Cuéntame ¿Cuándo llegó el tarot a tu vida?

Cuando era niña, mi mamá visitaba una farmacia homeopática en Providencia, en Santiago. En la vitrina del lugar exhibían distintos objetos y, un día, apareció un mazo de tarot. Yo no sabía qué era ni cómo se usaba, pero me llamó muchísimo la atención.

Desde muy pequeña fui muy emprendedora: hacía galletitas con manjar y coco que vendía en el barrio, así que siempre tenía mi propia cajita de dinero. Con esos ahorros, alrededor de los 12 años, hice dos de mis primeras “grandes inversiones”: compré ese tarot… y mi primer televisor.

Muchas veces se dice que el tarot te encuentra, y creo que en mi caso fue así, porque realmente no sabía bien lo que era cuando lo compré. El mazo traía el típico “librito blanco” con el significado de cada carta. Ese verano me llevé el tarot a la playa y, mientras tomaba sol, iba aprendiendo las cartas leyendo ese pequeño manual.

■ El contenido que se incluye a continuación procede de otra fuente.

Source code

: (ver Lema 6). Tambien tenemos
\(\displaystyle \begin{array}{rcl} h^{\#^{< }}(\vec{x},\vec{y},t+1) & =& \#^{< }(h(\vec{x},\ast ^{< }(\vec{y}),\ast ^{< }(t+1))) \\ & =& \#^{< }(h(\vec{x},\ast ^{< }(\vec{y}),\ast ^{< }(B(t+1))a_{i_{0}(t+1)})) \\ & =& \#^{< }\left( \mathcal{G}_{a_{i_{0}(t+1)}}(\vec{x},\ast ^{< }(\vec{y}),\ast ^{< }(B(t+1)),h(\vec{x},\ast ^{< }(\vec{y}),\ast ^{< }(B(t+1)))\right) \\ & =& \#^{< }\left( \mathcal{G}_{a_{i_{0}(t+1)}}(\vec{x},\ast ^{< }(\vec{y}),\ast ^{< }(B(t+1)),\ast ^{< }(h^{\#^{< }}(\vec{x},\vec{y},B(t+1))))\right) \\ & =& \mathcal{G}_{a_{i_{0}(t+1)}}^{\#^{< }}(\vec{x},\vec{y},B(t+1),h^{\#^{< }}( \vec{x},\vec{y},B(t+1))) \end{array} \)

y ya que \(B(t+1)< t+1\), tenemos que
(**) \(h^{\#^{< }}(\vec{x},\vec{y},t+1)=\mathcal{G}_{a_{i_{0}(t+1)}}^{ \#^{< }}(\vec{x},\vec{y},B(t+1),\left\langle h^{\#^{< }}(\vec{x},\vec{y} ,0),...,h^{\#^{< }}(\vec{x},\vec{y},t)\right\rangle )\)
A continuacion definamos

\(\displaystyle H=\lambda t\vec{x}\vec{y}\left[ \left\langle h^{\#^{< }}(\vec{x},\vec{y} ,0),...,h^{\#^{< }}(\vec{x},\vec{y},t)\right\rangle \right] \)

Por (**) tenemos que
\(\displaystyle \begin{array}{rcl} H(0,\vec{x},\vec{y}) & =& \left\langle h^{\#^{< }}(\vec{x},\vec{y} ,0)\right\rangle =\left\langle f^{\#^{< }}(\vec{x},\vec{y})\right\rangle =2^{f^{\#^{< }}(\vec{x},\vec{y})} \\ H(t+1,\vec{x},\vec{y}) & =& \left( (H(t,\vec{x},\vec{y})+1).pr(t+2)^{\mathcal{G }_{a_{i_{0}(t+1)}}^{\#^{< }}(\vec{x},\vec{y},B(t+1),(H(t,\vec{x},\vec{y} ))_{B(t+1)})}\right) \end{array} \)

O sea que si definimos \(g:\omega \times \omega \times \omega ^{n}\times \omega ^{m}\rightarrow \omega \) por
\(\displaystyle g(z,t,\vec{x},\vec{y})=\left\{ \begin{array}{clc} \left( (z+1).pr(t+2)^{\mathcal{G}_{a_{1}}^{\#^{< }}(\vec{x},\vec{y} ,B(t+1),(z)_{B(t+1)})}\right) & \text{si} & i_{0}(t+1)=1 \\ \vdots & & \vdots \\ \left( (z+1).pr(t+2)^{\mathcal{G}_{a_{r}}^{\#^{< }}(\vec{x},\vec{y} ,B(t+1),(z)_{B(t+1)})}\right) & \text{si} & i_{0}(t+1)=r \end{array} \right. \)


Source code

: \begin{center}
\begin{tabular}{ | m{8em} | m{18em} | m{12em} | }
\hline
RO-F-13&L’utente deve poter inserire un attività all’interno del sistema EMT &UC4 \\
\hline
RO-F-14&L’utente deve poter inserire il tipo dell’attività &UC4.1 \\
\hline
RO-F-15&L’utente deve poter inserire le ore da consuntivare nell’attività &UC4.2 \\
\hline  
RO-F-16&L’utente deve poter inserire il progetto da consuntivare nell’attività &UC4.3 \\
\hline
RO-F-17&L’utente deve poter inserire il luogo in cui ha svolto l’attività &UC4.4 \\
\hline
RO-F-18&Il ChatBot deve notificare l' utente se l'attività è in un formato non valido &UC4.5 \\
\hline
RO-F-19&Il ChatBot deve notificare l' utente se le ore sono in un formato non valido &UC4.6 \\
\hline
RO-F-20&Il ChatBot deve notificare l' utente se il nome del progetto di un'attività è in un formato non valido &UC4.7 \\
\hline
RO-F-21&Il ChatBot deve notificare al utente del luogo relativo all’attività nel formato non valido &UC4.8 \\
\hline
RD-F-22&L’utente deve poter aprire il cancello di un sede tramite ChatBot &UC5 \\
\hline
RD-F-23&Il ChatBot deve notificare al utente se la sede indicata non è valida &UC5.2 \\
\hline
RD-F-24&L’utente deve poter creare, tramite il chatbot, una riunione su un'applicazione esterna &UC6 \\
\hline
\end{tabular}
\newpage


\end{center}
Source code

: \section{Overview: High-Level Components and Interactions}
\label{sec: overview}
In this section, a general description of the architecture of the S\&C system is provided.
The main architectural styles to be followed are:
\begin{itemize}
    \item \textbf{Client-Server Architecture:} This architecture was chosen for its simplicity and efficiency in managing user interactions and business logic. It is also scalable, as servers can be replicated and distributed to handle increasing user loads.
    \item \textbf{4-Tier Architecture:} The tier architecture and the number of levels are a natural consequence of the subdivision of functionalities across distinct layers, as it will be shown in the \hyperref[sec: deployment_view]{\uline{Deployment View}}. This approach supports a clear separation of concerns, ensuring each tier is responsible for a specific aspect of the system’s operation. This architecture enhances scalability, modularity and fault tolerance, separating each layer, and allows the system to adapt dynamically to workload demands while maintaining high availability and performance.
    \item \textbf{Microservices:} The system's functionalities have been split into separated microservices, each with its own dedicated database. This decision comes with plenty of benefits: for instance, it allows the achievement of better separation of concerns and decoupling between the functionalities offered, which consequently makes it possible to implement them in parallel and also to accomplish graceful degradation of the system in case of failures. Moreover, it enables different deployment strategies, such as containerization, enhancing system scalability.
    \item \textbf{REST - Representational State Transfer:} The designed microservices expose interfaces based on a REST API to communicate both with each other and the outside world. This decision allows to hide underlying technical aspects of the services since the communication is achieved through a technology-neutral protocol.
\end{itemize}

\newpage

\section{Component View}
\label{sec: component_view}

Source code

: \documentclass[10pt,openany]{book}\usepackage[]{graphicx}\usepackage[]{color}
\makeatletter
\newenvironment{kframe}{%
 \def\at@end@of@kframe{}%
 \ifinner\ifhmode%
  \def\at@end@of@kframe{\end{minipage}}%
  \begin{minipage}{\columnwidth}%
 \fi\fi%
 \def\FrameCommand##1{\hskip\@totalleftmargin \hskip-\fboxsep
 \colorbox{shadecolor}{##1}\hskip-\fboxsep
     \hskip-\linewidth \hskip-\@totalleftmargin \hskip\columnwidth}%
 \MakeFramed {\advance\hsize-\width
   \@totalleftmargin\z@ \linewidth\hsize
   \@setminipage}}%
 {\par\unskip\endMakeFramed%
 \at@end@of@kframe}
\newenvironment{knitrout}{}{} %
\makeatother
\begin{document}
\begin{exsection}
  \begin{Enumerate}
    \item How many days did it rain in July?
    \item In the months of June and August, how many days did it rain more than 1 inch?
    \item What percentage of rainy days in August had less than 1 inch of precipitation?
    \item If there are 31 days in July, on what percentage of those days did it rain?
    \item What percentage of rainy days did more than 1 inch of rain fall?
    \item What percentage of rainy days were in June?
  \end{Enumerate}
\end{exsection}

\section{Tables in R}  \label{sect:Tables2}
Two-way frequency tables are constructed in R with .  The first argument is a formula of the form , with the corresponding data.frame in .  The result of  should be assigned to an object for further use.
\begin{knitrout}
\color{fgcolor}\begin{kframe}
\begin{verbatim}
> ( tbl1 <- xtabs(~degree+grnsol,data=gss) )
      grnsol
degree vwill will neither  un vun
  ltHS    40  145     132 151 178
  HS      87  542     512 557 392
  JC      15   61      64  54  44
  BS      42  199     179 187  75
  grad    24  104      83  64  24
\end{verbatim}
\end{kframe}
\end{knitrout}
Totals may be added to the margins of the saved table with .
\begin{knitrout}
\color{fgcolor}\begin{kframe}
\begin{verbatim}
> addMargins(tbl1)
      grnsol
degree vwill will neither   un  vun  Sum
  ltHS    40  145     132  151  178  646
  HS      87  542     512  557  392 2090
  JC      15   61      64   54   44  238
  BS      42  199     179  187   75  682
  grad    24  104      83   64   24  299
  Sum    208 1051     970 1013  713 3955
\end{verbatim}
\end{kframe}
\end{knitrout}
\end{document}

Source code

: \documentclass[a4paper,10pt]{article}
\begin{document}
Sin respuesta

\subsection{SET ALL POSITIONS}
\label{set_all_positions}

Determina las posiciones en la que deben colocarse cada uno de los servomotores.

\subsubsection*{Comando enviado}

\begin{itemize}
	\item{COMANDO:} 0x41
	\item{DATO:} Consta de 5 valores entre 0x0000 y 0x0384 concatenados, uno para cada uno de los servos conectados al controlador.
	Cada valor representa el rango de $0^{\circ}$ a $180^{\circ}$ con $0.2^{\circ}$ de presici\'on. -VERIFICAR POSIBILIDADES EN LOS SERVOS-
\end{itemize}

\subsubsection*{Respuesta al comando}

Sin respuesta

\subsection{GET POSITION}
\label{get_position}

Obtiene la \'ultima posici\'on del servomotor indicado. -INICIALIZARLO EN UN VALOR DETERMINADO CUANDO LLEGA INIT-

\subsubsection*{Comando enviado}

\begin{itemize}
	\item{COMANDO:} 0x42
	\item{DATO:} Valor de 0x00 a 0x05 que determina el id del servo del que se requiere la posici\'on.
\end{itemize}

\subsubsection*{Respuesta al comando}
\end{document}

Mi abuela materna empezó a hacerme preguntas y me explicó que el tarot servía para responderlas. Así partí: primero con la familia, luego con amigos de la familia, después con amigos de esos amigos… y sin darme cuenta el tarot comenzó a formar parte de mi vida. Con los años,  la gente empezó a asociarme naturalmente al tarot. Fue todo muy sincrónico.

Mi primer trabajo formal también llegó gracias al tarot. Una de mis primas trabajaba en Terra.cl, uno de los primeros portales de internet en Chile. Un día, medio en broma, le comenté que a ese portal le faltaba una sección de temas místicos o de crecimiento personal. Al día siguiente, ella me llamó para decirme que me querían entrevistar para presentar la idea.

Yo nunca había ido a una entrevista de trabajo y estaba muy nerviosa. En la reunión me preguntaron cuánto quería cobrar por escribir sobre tarot, numerología o astrología. Tuve que inventar una cifra ahí mismo. Y así empecé a trabajar formalmente. Ese dinero lo invertí en más mazos y en cursos. En esa época había muy pocos, pero mis padres siempre me apoyaron y me acompañaban. Yo era muy joven y mis compañeros de estudio tenían más de 30 o 40 años.

Hace poco revisé el registro de mi inicio de actividades, porque en ese trabajo me pagaban con boletas. La fecha es el 14 de agosto del año 2000, cuando yo tenía 16 años. Por eso siempre digo que formalmente llevo más de 25 años dedicándome al tarot.

tarot marsella

Eres coleccionista de mazos de tarot ¿Cuáles son los más especiales o extraños que tienes?

La última vez que conté mis mazos hace alrededor de un año y medio tenía más de 350.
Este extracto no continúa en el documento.